Moderate leftist Salvador Jorge Blanco, 55, and his Dominican Revolutionary Party won almost complete control of the government in yesterday's election, according to unofficial returns with about half the massive vote counted.

Jorge Blanco, a dapper and energetic attorney, claimed the presidency early this morning, calling the turnout by nearly 2 million citizens "a splendid victory, which also belongs to the Dominican people."

His win represents a milestone in efforts in this politically volatile country to build democratic institutions able to tackle serious economic and social problems peacefully and the formation of a government that the Reagan administration hopes will use U.S. aid and trade concessions to become a model for other nations in the region.

Jorge Blanco immediately called on the campaign's two major losers to join him in a working coalition to succeed the Revolutionary Party government of Antonio Guzman, who did not seek reelection.

But those two losers, Juan Bosch and Joaquin Balaguer, both legendary aging former presidents of considerable personal force, were in no hurry to cozy up to Jorge Blanco and his "new generation" campaign.

Balaguer, 75, who governed with U.S. backing from 1966 to 1978, was claiming victory far into the night and made no public statements today, while his conservative supporters collected evidence of minor voting frauds. Nearly blind from glaucoma, Balaguer had appealed heavily through advertising and noisy parades just before the election to the national nostalgia for better economic times during his government.

Balaguer ran better than pollsters had expected. According to the unofficial tally, his Reformist Party was running second with 37 percent of the 1.2 million votes counted, compared with Jorge Blanco's 48.4 percent.

Third in the race was Bosch, 73, a Marxist who was overthrown in 1963 after seven months in office by a rightist military coup that he blamed on the United States. His Dominican Liberation Party, which reminded voters during the campaign of Bosch's pivotal role in sparking reforms here, was holding steady at 10.1 percent of the count. At a press conference today, he said he considered his showing "a great advance" for the party and for leftist political sentiment in the country.

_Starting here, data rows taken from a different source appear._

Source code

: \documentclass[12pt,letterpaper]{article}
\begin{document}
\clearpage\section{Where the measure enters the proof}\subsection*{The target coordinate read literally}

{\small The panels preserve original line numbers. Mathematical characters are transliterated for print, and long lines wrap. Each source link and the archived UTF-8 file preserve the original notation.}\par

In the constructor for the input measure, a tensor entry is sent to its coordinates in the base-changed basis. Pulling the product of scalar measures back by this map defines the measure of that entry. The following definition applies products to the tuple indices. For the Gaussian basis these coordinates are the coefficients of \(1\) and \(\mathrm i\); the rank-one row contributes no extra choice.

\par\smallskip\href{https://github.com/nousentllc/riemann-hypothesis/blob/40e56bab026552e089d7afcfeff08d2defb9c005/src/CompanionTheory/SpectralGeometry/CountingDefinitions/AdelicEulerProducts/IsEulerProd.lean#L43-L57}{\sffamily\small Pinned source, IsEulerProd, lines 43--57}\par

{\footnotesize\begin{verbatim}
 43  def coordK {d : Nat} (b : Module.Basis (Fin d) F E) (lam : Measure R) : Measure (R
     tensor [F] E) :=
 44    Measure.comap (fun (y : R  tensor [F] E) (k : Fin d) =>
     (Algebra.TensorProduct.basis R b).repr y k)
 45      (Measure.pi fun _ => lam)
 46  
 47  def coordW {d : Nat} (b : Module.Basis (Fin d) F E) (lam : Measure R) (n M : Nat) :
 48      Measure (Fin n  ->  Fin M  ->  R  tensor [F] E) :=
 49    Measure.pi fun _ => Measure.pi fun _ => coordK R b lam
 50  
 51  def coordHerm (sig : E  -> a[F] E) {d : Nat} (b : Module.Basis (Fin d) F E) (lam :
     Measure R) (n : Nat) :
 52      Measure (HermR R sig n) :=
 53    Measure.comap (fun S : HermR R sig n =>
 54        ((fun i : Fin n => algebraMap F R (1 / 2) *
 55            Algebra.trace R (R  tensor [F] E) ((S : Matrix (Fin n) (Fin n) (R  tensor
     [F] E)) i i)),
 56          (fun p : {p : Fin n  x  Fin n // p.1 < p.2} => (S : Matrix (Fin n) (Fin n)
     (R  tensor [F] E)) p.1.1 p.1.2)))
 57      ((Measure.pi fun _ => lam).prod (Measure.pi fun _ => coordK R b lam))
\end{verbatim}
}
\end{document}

But Bosch added that the new goverment of the Dominican Revolutionary Party will be able to do so little about the serious economic situation that it "will lead to a political explosion that no one can control." He said irregularities had occurred in the voting, including the apparent alteration of voter lists, but he added that he would not pursue the matter.

The more radical United Leftist Front candidate, Rafael Fafa Tavares, said his 1 percent total was "very favorable," because communist parties were only legalized just before the 1978 election and had never before been able to campaign without being shot at.

Even Jorge Blanco dissociated his Revolutionary Party from Guzman's economic policies, promising new belt-tightening measures and reforms to produce jobs as a top priority. But the Guzman government is widely credited with having depoliticized the Army, which made the peaceful elections possible.

Yesterday, the armed forces confined themselves to guarding polling places and reported today that only half a dozen people had been wounded in fist fights or disputes that broke out in various towns. The most notable incident involved a five-hour siege of the Santo Domingo newspaer El Sol, which had tried to print an election extra edition in defiance of overall censorship imposed on the voting results yesterday. Police spokesmen said the measure was taken "for the newspaper's own protection," and officials at El Sol said only that they were happy that the troops were finally withdrawn.

Military men refused at every level to discuss politics in public yesterday. A prosperous importer recalled with some awe that he had attended a dinner last week of prominent industrialists who heatedly argued politics until a brigadier general arrived, resuming only after he had departed.

"The general had made it clear he would not come otherwise," the businessman said. "This is completely different than it used to be here."